Authors: Emily Sue Harvey
“Oh my
Lord.
” Doretha sat on the bed next to me, pulling back the sheet and lifting my gown, one she’d loaned me to sleep in. “You’re bleedin’, honey. Lay still. I’m gonna get a wash rag.” Within moments she was back with a metal wash pan of warm water, sponging me off as I moaned with pain and humiliation. “Oh, honey,” she whispered, “I’m so sorry. So sorry.”
“Oh, Doretha,” I sobbed, “Daniel’s gonna die. Just
die.
We’ve been saving ourselves for each o-other —” My weeping crescendoed as Doretha wrapped her frail little arms around me, squeezing and cryin’ with me.
“I-I’m like m-my Mama now,” I wailed, “I want to d-die!”
Doretha held me until my bawling wound down to glassy-eyed snuffling. “You’re not like your mama or nobody else, now, y’hear?” she said hoarsely, swiping her hand across her wet face. “You’re Sunny.

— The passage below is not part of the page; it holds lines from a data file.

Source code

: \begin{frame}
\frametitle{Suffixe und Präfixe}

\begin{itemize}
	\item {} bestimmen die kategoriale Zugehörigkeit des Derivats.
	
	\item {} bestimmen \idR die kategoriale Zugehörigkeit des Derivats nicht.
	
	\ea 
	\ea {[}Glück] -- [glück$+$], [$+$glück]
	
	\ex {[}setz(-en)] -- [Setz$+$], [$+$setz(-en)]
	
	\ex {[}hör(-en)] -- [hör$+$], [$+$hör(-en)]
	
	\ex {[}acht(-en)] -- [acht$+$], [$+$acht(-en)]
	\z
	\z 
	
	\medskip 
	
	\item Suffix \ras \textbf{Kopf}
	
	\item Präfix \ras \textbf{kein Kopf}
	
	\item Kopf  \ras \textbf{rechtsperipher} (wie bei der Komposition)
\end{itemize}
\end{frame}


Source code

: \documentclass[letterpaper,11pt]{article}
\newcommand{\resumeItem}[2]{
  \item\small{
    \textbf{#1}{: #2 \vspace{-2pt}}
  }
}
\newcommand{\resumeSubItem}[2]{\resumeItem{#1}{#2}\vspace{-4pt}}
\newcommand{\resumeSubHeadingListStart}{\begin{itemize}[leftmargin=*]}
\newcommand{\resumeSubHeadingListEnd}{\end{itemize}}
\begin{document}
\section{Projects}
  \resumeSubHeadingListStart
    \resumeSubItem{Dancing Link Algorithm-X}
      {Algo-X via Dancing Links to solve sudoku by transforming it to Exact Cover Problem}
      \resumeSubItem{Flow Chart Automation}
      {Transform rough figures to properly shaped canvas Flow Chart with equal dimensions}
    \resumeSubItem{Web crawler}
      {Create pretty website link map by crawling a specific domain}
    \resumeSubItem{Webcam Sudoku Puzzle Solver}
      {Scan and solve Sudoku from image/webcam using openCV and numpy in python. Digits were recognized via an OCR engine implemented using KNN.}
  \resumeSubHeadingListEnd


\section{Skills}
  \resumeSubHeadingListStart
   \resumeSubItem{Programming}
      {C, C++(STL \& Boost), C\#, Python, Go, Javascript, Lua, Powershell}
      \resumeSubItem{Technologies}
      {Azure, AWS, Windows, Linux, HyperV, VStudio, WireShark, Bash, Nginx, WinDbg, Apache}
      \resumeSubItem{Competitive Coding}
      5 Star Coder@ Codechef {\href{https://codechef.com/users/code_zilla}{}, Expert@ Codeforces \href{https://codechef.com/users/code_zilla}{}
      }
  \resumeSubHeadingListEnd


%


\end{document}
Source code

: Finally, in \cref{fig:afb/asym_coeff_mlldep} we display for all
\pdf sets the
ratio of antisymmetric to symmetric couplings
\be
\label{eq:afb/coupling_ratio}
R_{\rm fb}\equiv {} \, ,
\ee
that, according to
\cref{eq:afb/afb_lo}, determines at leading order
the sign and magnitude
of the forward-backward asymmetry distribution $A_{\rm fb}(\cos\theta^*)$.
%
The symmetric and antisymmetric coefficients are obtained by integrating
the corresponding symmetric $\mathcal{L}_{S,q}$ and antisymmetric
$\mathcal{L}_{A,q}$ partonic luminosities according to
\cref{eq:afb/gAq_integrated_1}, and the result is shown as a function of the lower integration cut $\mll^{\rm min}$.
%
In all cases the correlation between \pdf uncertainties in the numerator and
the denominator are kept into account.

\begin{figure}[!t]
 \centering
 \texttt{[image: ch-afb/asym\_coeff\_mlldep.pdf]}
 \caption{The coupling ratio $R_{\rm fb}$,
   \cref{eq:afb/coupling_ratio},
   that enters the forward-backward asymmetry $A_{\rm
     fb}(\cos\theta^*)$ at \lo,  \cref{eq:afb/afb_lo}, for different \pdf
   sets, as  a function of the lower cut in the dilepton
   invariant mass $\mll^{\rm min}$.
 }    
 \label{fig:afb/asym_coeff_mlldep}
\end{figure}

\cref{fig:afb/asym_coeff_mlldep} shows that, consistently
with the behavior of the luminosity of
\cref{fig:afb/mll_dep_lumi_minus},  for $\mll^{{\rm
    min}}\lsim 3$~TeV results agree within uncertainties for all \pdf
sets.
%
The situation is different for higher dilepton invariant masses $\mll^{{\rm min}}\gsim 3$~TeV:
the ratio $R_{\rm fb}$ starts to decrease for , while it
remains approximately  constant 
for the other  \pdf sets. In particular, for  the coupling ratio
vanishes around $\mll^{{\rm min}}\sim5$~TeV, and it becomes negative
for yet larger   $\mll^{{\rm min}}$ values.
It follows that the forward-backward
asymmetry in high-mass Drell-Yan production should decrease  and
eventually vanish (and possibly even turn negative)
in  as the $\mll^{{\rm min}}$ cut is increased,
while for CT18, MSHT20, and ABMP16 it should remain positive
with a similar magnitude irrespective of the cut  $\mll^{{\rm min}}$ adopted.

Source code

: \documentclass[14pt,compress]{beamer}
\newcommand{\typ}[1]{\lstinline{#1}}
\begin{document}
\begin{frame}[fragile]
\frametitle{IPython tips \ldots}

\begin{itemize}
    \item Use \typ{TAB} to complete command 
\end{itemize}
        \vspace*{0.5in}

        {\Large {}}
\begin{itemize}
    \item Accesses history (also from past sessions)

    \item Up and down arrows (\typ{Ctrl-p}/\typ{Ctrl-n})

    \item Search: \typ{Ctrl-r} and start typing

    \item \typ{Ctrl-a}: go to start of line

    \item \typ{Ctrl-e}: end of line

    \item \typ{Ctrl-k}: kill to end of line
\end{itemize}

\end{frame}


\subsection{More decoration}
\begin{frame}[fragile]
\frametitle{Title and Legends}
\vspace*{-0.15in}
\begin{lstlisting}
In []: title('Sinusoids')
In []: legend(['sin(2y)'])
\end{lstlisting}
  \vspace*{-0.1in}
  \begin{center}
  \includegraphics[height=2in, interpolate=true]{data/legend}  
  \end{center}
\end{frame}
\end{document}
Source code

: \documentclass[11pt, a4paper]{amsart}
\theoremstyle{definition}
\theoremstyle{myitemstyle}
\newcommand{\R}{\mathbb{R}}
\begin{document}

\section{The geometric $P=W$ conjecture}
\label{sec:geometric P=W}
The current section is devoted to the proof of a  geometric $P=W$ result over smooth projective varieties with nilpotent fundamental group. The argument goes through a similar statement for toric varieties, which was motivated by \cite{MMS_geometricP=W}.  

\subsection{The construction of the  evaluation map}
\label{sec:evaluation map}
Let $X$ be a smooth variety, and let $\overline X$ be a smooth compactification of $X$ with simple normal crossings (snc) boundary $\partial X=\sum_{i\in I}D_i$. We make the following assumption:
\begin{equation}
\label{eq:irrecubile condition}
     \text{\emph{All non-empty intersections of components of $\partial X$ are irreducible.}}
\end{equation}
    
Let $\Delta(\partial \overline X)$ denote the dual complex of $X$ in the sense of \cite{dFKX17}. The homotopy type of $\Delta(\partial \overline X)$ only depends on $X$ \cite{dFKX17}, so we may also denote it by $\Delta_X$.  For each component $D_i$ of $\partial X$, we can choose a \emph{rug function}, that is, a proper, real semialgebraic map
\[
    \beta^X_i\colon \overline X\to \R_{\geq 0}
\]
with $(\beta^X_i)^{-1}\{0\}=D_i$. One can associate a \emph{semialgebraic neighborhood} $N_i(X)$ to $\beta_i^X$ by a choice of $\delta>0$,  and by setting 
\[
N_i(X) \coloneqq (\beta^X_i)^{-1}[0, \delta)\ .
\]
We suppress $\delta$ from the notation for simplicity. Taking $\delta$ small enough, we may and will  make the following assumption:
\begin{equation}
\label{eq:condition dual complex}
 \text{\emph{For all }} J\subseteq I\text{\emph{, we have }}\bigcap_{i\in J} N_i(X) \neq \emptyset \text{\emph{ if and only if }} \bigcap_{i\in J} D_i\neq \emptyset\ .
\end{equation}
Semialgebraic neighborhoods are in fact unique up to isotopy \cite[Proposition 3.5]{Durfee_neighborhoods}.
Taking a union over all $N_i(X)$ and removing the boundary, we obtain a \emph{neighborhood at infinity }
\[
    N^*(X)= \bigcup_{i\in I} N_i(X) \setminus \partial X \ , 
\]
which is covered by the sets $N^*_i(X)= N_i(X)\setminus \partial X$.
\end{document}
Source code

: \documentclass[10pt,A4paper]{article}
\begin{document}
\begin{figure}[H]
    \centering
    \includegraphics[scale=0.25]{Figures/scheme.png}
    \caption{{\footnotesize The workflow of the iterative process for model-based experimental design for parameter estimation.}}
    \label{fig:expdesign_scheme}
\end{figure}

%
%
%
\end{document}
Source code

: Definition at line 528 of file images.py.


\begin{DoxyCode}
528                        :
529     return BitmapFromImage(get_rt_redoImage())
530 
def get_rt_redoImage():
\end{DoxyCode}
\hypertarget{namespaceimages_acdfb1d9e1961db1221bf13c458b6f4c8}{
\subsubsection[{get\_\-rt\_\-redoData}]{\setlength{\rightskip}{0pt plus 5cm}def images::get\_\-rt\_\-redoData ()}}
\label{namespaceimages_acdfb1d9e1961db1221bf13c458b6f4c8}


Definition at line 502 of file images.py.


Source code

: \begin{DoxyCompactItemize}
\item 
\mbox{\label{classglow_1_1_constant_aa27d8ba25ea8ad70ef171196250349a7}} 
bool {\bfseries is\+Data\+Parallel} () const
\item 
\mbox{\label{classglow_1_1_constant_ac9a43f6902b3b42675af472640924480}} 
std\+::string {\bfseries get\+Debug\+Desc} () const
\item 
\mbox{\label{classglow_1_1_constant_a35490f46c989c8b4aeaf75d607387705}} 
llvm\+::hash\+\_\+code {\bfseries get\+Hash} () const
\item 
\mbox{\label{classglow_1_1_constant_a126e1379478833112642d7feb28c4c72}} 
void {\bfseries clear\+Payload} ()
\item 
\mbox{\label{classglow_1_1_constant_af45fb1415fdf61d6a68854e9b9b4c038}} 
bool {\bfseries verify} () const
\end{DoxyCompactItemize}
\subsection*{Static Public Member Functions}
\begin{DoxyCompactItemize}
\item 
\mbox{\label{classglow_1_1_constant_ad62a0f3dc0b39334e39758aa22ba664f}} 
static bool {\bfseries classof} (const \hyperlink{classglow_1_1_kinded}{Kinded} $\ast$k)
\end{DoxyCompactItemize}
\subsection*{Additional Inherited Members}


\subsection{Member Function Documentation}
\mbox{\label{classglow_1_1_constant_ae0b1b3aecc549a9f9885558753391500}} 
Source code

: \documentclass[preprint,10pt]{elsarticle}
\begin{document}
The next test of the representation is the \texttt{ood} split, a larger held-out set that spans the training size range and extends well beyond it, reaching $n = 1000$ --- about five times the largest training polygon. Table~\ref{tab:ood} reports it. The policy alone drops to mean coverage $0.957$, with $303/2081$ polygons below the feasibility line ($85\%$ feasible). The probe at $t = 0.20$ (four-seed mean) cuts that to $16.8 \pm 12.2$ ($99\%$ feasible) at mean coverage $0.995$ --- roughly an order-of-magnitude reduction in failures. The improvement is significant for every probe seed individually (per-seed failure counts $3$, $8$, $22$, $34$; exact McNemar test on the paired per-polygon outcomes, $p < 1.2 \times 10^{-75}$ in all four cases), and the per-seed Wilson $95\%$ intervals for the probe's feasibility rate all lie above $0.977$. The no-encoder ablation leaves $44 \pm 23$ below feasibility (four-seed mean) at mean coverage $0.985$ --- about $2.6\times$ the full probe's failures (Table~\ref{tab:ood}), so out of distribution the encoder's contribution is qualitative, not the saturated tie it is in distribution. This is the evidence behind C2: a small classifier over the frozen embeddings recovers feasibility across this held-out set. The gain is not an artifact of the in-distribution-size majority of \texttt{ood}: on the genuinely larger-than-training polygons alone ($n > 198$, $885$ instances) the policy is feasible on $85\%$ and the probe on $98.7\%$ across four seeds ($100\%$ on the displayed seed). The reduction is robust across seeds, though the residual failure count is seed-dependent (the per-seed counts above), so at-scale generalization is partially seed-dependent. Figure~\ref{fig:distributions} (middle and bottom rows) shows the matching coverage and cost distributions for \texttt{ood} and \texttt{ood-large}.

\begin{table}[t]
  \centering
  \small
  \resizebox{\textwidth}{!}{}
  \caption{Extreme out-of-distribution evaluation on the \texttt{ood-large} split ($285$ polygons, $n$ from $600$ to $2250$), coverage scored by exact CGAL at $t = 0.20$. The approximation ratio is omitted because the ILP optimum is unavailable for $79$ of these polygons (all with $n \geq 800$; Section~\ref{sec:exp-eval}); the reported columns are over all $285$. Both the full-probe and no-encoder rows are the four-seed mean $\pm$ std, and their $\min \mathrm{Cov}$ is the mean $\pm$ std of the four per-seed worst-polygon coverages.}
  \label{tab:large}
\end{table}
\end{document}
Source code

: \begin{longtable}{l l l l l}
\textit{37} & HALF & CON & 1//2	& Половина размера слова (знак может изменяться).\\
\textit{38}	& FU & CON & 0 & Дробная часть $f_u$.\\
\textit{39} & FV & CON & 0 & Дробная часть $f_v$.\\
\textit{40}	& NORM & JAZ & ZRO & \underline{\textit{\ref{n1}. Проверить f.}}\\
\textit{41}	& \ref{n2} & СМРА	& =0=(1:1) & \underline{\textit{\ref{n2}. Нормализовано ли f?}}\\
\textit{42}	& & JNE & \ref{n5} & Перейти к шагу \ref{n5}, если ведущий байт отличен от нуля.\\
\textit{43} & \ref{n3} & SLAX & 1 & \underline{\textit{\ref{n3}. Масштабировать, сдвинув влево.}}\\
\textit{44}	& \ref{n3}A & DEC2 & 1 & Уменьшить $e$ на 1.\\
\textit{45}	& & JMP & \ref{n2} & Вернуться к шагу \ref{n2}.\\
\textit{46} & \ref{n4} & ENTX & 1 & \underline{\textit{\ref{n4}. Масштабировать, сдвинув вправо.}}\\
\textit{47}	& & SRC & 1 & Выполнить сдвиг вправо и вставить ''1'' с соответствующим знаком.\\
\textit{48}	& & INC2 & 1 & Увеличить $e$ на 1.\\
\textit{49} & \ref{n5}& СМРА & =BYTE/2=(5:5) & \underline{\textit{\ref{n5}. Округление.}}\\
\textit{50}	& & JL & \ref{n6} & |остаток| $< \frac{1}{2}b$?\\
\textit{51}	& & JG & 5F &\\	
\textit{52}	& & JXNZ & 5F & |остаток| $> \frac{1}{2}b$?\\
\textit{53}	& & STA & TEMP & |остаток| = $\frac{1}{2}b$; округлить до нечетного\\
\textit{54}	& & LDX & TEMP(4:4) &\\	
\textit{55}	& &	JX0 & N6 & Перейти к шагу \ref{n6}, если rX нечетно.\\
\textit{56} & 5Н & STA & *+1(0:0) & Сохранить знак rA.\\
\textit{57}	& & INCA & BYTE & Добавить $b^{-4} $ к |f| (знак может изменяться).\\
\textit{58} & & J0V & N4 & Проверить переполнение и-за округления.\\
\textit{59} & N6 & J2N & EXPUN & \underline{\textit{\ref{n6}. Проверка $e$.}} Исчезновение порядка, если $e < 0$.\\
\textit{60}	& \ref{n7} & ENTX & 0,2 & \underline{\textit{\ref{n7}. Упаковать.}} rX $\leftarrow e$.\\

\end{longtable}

Just — Sunny.” She grew quiet for a long moment, then, “Did you get a look at ‘im?”
I shook my head violently. “No.” Then shuddered.
“ Did he say anything?”
Another shudder. “N-no.”
“Do you have any idea who he could be?”
“Not really.” Then a mental replay of tonight’s hotel diners flashed before me. “There’s — Buck Edmonds. Or Harly Kale.” I was suddenly gripped with chills. My teeth began to clatter. I couldn’t bring myself to mention Bill Melton. Not even to Doretha. It was like stabbing Emaline in the back to reveal his indiscretion. “Th-they all heard me say I was coming home w-with you.”
Doretha gazed at me, her eyes inordinately sad and bottomless. She gripped my hand. “I’m so sorry, Sunny,” she said so quietly you’d’ve thought she was entering a prayer room. “Sorry I asked you to come here, tonight. You wouldn’t’a been —”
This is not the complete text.